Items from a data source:
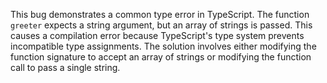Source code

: This bug demonstrates a common type error in TypeScript. The function `greeter` expects a string argument, but an array of strings is passed. This causes a compilation error because TypeScript's type system prevents incompatible type assignments. The solution involves either modifying the function signature to accept an array of strings or modifying the function call to pass a single string.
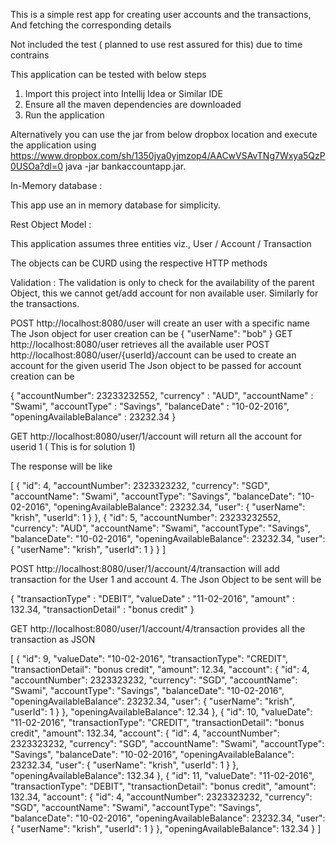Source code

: This is a simple rest app for creating user accounts and the transactions, And fetching the corresponding details

Not included the test ( planned to use rest assured for this) due to time contrains

This application can be tested with below steps

1. Import this project into Intellij Idea or Similar IDE
2. Ensure all the maven dependencies are downloaded
3. Run the application

Alternatively you can use the jar from below dropbox location and execute the application using 
https://www.dropbox.com/sh/1350jya0yjmzop4/AACwVSAvTNg7Wxya5QzP0USOa?dl=0
java -jar bankaccountapp.jar.

In-Memory database :

This app use an in memory database for simplicity. 

Rest Object Model :

This application assumes three entities viz., User / Account / Transaction

The objects can be CURD using the respective HTTP methods

Validation : The validation is only to check for the availability of the parent Object, this we cannot get/add account
for non available user. Similarly for the transactions.


POST http://localhost:8080/user will create an user with a specific name
The Json object for user creation can be 
{
	"userName": "bob"
}
GET http://localhost:8080/user retrieves all the available user
POST http://localhost:8080/user/{userId}/account can be used to create an account for the given userid
The Json object to be passed for account creation can be 

{
	"accountNumber": 23233232552,
	"currency" : "AUD",
	"accountName" : "Swami",
	"accountType" : "Savings",
	"balanceDate" : "10-02-2016",
	"openingAvailableBalance" : 23232.34
}

GET http://localhost:8080/user/1/account will return all the account for userid 1 ( This is for solution 1)

The response will be like 

[
    {
        "id": 4,
        "accountNumber": 2323323232,
        "currency": "SGD",
        "accountName": "Swami",
        "accountType": "Savings",
        "balanceDate": "10-02-2016",
        "openingAvailableBalance": 23232.34,
        "user": {
            "userName": "krish",
            "userId": 1
        }
    },
    {
        "id": 5,
        "accountNumber": 23233232552,
        "currency": "AUD",
        "accountName": "Swami",
        "accountType": "Savings",
        "balanceDate": "10-02-2016",
        "openingAvailableBalance": 23232.34,
        "user": {
            "userName": "krish",
            "userId": 1
        }
    }
]


POST http://localhost:8080/user/1/account/4/transaction will add transaction for the User 1 and account 4. 
The Json Object to be sent will be 

{
	"transactionType" : "DEBIT",
	"valueDate" : "11-02-2016",
	"amount" : 132.34,
	"transactionDetail" : "bonus credit"
}

GET http://localhost:8080/user/1/account/4/transaction provides all the transaction as JSON

[
    {
        "id": 9,
        "valueDate": "10-02-2016",
        "transactionType": "CREDIT",
        "transactionDetail": "bonus credit",
        "amount": 12.34,
        "account": {
            "id": 4,
            "accountNumber": 2323323232,
            "currency": "SGD",
            "accountName": "Swami",
            "accountType": "Savings",
            "balanceDate": "10-02-2016",
            "openingAvailableBalance": 23232.34,
            "user": {
                "userName": "krish",
                "userId": 1
            }
        },
        "openingAvailableBalance": 12.34
    },
    {
        "id": 10,
        "valueDate": "11-02-2016",
        "transactionType": "CREDIT",
        "transactionDetail": "bonus credit",
        "amount": 132.34,
        "account": {
            "id": 4,
            "accountNumber": 2323323232,
            "currency": "SGD",
            "accountName": "Swami",
            "accountType": "Savings",
            "balanceDate": "10-02-2016",
            "openingAvailableBalance": 23232.34,
            "user": {
                "userName": "krish",
                "userId": 1
            }
        },
        "openingAvailableBalance": 132.34
    },
    {
        "id": 11,
        "valueDate": "11-02-2016",
        "transactionType": "DEBIT",
        "transactionDetail": "bonus credit",
        "amount": 132.34,
        "account": {
            "id": 4,
            "accountNumber": 2323323232,
            "currency": "SGD",
            "accountName": "Swami",
            "accountType": "Savings",
            "balanceDate": "10-02-2016",
            "openingAvailableBalance": 23232.34,
            "user": {
                "userName": "krish",
                "userId": 1
            }
        },
        "openingAvailableBalance": 132.34
    }
]



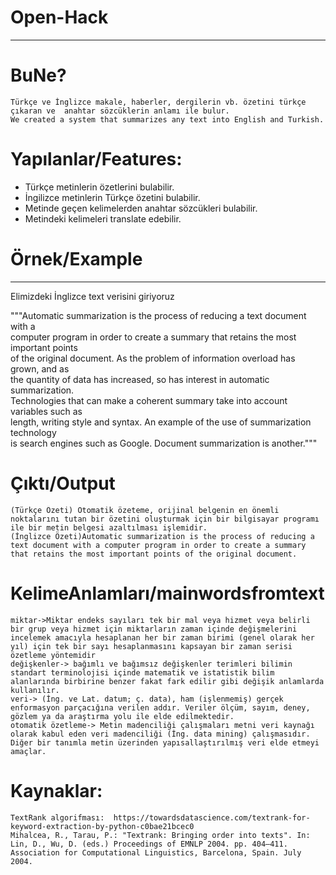 # Open-Hack
--------
# BuNe?
	Türkçe ve İnglizce makale, haberler, dergilerin vb. özetini türkçe çıkaran ve  anahtar sözcüklerin anlamı ile bulur.
	We created a system that summarizes any text into English and Turkish.
  
# Yapılanlar/Features:
-	Türkçe metinlerin özetlerini bulabilir.
-	İngilizce metinlerin Türkçe özetini bulabilir.
-	Metinde geçen kelimelerden anahtar sözcükleri bulabilir.
-	Metindeki kelimeleri translate edebilir.
# Örnek/Example
--------
 Elimizdeki İnglizce text verisini giriyoruz

"""Automatic summarization is the process of reducing a text document with a \
computer program in order to create a summary that retains the most important points \
of the original document. As the problem of information overload has grown, and as \
the quantity of data has increased, so has interest in automatic summarization. \
Technologies that can make a coherent summary take into account variables such as \
length, writing style and syntax. An example of the use of summarization technology \
is search engines such as Google. Document summarization is another."""

 # Çıktı/Output

	(Türkçe Özeti) Otomatik özeteme, orijinal belgenin en önemli noktalarını tutan bir özetini oluşturmak için bir bilgisayar programı ile bir metin belgesi azaltılması işlemidir. 
	(İnglizce Özeti)Automatic summarization is the process of reducing a text document with a computer program in order to create a summary that retains the most important points of the original document.

# KelimeAnlamları/mainwordsfromtext
	miktar->Miktar endeks sayıları tek bir mal veya hizmet veya belirli bir grup veya hizmet için miktarların zaman içinde değişmelerini incelemek amacıyla hesaplanan her bir zaman birimi (genel olarak her yıl) için tek bir sayı hesaplanmasını kapsayan bir zaman serisi özetleme yöntemidir
	değişkenler-> bağımlı ve bağımsız değişkenler terimleri bilimin standart terminolojisi içinde matematik ve istatistik bilim alanlarında birbirine benzer fakat fark edilir gibi değişik anlamlarda kullanılır. 
	veri-> (İng. ve Lat. datum; ç. data), ham (işlenmemiş) gerçek enformasyon parçacığına verilen addır. Veriler ölçüm, sayım, deney, gözlem ya da araştırma yolu ile elde edilmektedir. 
	otomatik özetleme-> Metin madenciliği çalışmaları metni veri kaynağı olarak kabul eden veri madenciliği (İng. data mining) çalışmasıdır. Diğer bir tanımla metin üzerinden yapısallaştırılmış veri elde etmeyi amaçlar. 


# Kaynaklar:
	TextRank algorifması:  https://towardsdatascience.com/textrank-for-keyword-extraction-by-python-c0bae21bcec0 
	Mihalcea, R., Tarau, P.: "Textrank: Bringing order into texts". In: Lin, D., Wu, D. (eds.) Proceedings of EMNLP 2004. pp. 404–411. Association for Computational Linguistics, Barcelona, Spain. July 2004.

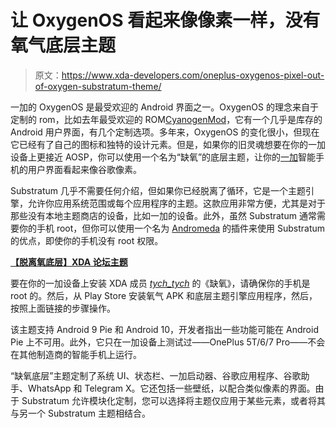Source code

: # 让 OxygenOS 看起来像像素一样，没有氧气底层主题

> 原文：<https://www.xda-developers.com/oneplus-oxygenos-pixel-out-of-oxygen-substratum-theme/>

一加的 OxygenOS 是最受欢迎的 Android 界面之一。OxygenOS 的理念来自于定制的 rom，比如去年最受欢迎的 ROM[CyanogenMod](https://www.xda-developers.com/the-death-of-cyangenmod-and-whats-in-store-for-the-future/)，它有一个几乎是库存的 Android 用户界面，有几个定制选项。多年来，OxygenOS 的变化很小，但现在它已经有了自己的图标和独特的设计元素。但是，如果你的旧灵魂想要在你的一加设备上更接近 AOSP，你可以使用一个名为“缺氧”的底层主题，让你的[一加](https://www.xda-developers.com/tag/oneplus/)智能手机的用户界面看起来像谷歌像素。

Substratum 几乎不需要任何介绍，但如果你已经脱离了循环，它是一个主题引擎，允许你应用系统范围或每个应用程序的主题。这款应用非常方便，尤其是对于那些没有本地主题商店的设备，比如一加的设备。此外，虽然 Substratum 通常需要你的手机 root，但你可以使用一个名为 [Andromeda](https://www.xda-developers.com/andromeda-substratum-custom-themes-oreo/) 的插件来使用 Substratum 的优点，即使你的手机没有 root 权限。

[**【脱离氧底层】XDA 论坛主题**](https://forum.xda-developers.com/oneplus-7-pro/themes/substratum-theme-materialize-oxygenos-t3997139)

要在你的一加设备上安装 XDA 成员 *[tych_tych](https://forum.xda-developers.com/member.php?u=6409151)* 的《缺氧》，请确保你的手机是 root 的。然后，从 Play Store 安装氧气 APK 和底层主题引擎应用程序，然后，按照上面链接的步骤操作。

该主题支持 Android 9 Pie 和 Android 10，开发者指出一些功能可能在 Android Pie 上不可用。此外，它只在一加设备上测试过——OnePlus 5T/6/7 Pro——不会在其他制造商的智能手机上运行。

“缺氧底层”主题定制了系统 UI、状态栏、一加启动器、谷歌应用程序、谷歌助手、WhatsApp 和 Telegram X。它还包括一些壁纸，以配合类似像素的界面。由于 Substratum 允许模块化定制，您可以选择将主题仅应用于某些元素，或者将其与另一个 Substratum 主题相结合。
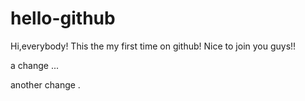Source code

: # hello-github

Hi,everybody!
This the my first time on github!
Nice to join you guys!!



a change ...


another change .
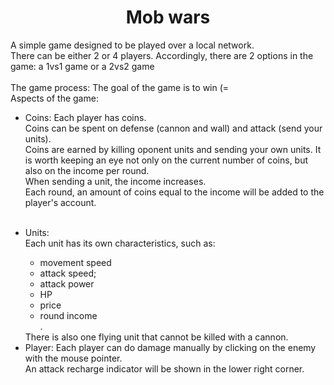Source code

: <h1 align="center"> Mob wars </h1>
A simple game designed to be played over a local network.<br>
There can be either 2 or 4 players. Accordingly, there are 2 options in the game: a 1vs1 game or a 2vs2 game
<br>
<br>
The game process:
The goal of the game is to win (=<br>
Aspects of the game:<br>
<ul>
<li>
Coins:
Each player has coins.<br>Coins can be spent on defense (cannon and wall) and attack (send your units).<br>
Coins are earned by killing oponent units and sending your own units.
It is worth keeping an eye not only on the current number of coins, but also on the income per round.<br>
When sending a unit, the income increases.<br>
Each round, an amount of coins equal to the income will be added to the player's account.
</li>
<br>
<li>

Units:<br>
Each unit has its own characteristics, such as:<br>
<ul>
<li>movement speed</li>
<li>attack speed;<li>attack power</li>
<li>HP</li>
<li>price</li>
<li>round income</li>.
</ul>
There is also one flying unit that cannot be killed with a cannon.
</li>

<li>
Player:
Each player can do damage manually by clicking on the enemy with the mouse pointer.
<br>An attack recharge indicator will be shown in the lower right corner.
</ul>
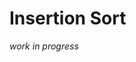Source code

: # Insertion Sort

_work in progress_

<!---
Local Variables:
mode: outline
coding: iso-latin-1
outline-regexp: "#+"
End:
-->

=== Required action ===
A verbatim transcription is needed of the lines above, starting at the line with "the quantity of" and ending at the line with "değişkenler-> bağımlı ve", both included, and of nothing else.

=== Result of the task ===
the quantity of data has increased, so has interest in automatic summarization. \
Technologies that can make a coherent summary take into account variables such as \
length, writing style and syntax. An example of the use of summarization technology \
is search engines such as Google. Document summarization is another."""

 # Çıktı/Output

	(Türkçe Özeti) Otomatik özeteme, orijinal belgenin en önemli noktalarını tutan bir özetini oluşturmak için bir bilgisayar programı ile bir metin belgesi azaltılması işlemidir. 
	(İnglizce Özeti)Automatic summarization is the process of reducing a text document with a computer program in order to create a summary that retains the most important points of the original document.

# KelimeAnlamları/mainwordsfromtext
	miktar->Miktar endeks sayıları tek bir mal veya hizmet veya belirli bir grup veya hizmet için miktarların zaman içinde değişmelerini incelemek amacıyla hesaplanan her bir zaman birimi (genel olarak her yıl) için tek bir sayı hesaplanmasını kapsayan bir zaman serisi özetleme yöntemidir
	değişkenler-> bağımlı ve bağımsız değişkenler terimleri bilimin standart terminolojisi içinde matematik ve istatistik bilim alanlarında birbirine benzer fakat fark edilir gibi değişik anlamlarda kullanılır. 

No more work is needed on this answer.